USB/ethernet 4G modem?

Hi.
B315-22 bridge mode, with all band you need b1, b3,b7,b20 and more if Im not wrong. You can connect to any openwrt supported router.

@bmork what about this option for me:

Is OpenWrt available on this device too?

It's a lot cheaper at £340 compared to the £700 for the NR7101. But if the latter would be better for future proofing etc., then I'll get it.

My local cell tower is band 20 and I think 64QAM upload and download with 10Mhz bandwidth and 2x2 MiMo. I think the best I can get from it is 75Mbps download and 37.5Mbps upload.

I just tried my B818-263 sat on the windowsill with window open and I see the following stats:

SINR: 29dB
RSRQ -5 dB
RSRP -75 dBm

And I can actually watch a 4K video without interruption. So I definitely need an outdoor antenna/device.

And I spoke with electrician - getting ethernet through wall will be fine.

I believe that device is supportable, but not yet supported. It's most likely built on the same router platform as the NR7101. I.e. a MT7621 router with a Quectel Qualcomm based modem. If so, then supporting it is mostly about copying the nr7101 device entry. You might even be able to boot an NR7101 image on it - I don't remember how strict these routers are about the device IDs in the image header.

But you should verify those assumption before buying. I haven't.... And be prepared to do that OpenWrt support job.

With the NR7101 does everything work with OpenWrt? Is there any advantage in putting on OpenWrt as compared to the vendor firmware?

HI.
Why do you just purchase any decent router with openwrt support ?
And use your B818-263 in bridge mode, with external antennas.
Your B818-263 will act as modem only, it will provide external IP to the WAN port to your openwrt router.
If your needs is running a openwrt box, and you have already purchased a B818-263, that's in my opinion the best way to go.

The hardware is fully supported in every way.
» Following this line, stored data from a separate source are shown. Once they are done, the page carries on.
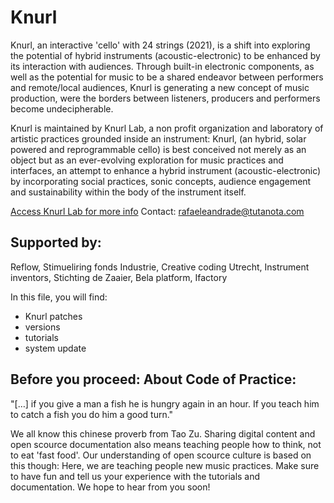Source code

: # Knurl

Knurl, an interactive 'cello' with 24 strings (2021), is a shift into exploring the potential of hybrid instruments (acoustic-electronic) to be enhanced by its interaction with audiences. Through built-in electronic components, as well as the potential for music to be a shared endeavor between performers and remote/local audiences, Knurl is generating a new concept of music production, were the borders between listeners, producers and performers become undecipherable. 


Knurl is maintained by Knurl Lab, a non profit organization and laboratory of artistic practices grounded inside an instrument: Knurl, (an hybrid, solar powered and reprogrammable cello) is best conceived not merely as an object but as an ever-evolving exploration for music practices and interfaces, an attempt to enhance a hybrid instrument (acoustic-electronic) by incorporating social practices, sonic concepts, audience engagement and sustainability within the body of the instrument itself. 

[Access Knurl Lab for more info](www.knurl-lab.in)
Contact: rafaeleandrade@tutanota.com

## Supported by: 
Reflow, Stimueliring fonds Industrie, Creative coding Utrecht, Instrument inventors, Stichting de Zaaier, Bela platform, Ifactory 


In this file, you will find:
* Knurl patches 
* versions
* tutorials
* system update


## Before you proceed:  About Code of Practice:
"[…] if you give a man a fish he is hungry again in an hour. If you teach him to catch a fish you do him a good turn." 

We all know this chinese proverb from Tao Zu. Sharing digital content and open scource documentation also means teaching people how to think, not to eat 'fast food'. Our understanding of open scource culture is based on this though: Here, we are teaching people new music practices. Make sure to have fun and tell us your experience with the tutorials and documentation. We hope to hear from you soon!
Whether "everything work" or not depends on your expectations. Modem functionality in OpenWrt is different from OEM. In particular, there is no simple "click here to get a LTE-ethernet bridge".

All the usual ones. Nothing else. The vendor firmware works fine too, and the device is still supported, so running it is definitely an option.

Thanks. Over on the cake-autorate thread @Lochnair writes:

How have you dealt with this issue @bmork?

Is there a way to simulate the bridge mode (IP pass through in Zyxel terminology I think).

If this is the only issue and everything works then it sounds like I am as well to flash OpenWrt in case it does become impossible to do so in the future.